··· Input data ···

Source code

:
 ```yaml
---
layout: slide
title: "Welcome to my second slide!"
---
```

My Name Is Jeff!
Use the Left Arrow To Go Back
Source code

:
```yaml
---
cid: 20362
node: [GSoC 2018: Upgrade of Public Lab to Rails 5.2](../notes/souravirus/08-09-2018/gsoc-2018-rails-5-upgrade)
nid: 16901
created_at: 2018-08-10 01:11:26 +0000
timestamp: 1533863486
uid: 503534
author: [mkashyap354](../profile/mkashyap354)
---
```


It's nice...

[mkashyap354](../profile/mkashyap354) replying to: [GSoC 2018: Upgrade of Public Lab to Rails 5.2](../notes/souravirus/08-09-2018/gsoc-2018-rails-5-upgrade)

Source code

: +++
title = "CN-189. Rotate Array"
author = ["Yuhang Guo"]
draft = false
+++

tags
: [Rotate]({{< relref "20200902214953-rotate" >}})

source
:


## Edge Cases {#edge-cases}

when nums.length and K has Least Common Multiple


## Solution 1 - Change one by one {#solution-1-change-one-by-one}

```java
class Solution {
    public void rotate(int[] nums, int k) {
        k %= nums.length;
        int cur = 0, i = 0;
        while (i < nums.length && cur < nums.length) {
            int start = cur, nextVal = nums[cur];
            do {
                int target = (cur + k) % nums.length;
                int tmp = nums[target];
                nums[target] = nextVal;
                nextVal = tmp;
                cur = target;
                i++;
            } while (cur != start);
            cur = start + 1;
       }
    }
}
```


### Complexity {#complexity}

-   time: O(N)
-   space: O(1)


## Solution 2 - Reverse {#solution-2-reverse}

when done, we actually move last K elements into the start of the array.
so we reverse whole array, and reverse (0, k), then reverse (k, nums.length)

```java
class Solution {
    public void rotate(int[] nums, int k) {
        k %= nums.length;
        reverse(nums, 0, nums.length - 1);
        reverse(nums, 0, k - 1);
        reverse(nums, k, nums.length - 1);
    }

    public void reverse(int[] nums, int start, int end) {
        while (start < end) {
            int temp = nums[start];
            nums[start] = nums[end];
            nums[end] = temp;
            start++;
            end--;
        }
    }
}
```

···
··· Input data ···

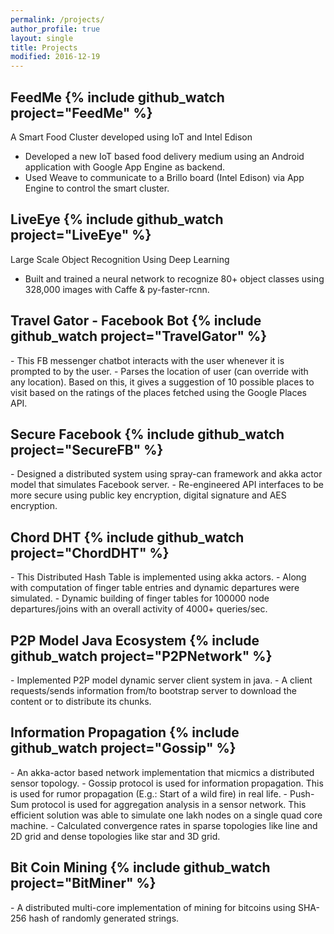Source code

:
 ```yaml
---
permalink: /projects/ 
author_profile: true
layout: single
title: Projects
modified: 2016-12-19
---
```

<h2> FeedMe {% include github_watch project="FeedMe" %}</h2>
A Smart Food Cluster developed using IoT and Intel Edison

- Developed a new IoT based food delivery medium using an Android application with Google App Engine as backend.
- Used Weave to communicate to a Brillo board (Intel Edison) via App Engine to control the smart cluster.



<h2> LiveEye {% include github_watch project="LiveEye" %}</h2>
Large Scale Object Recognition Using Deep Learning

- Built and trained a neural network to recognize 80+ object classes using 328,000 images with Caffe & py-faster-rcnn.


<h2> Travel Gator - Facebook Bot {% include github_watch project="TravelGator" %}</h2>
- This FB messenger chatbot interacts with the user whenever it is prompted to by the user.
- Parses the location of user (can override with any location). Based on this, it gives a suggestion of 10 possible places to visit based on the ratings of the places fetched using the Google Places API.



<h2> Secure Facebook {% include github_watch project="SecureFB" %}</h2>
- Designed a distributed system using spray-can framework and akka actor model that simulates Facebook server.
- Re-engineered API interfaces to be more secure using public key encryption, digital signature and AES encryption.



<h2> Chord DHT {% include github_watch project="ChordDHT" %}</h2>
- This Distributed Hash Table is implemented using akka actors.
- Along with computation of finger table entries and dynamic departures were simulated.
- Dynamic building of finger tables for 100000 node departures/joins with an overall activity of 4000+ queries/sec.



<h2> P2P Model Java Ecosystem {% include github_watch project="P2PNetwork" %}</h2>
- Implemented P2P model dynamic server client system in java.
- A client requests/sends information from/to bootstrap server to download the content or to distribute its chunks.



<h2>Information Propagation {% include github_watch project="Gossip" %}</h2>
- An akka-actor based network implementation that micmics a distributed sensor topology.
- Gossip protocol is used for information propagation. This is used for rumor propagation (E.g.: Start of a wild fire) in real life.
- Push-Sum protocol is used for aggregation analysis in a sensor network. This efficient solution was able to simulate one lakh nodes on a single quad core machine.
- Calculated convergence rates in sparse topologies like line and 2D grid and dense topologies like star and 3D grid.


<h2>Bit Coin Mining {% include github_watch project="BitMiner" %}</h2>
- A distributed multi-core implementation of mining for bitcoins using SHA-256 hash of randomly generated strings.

···

▶ **Exercise prompt**: Check each line of the records above, and copy those that hold the word "core".

▶ **Reply**:
- Push-Sum protocol is used for aggregation analysis in a sensor network. This efficient solution was able to simulate one lakh nodes on a single quad core machine.
- A distributed multi-core implementation of mining for bitcoins using SHA-256 hash of randomly generated strings.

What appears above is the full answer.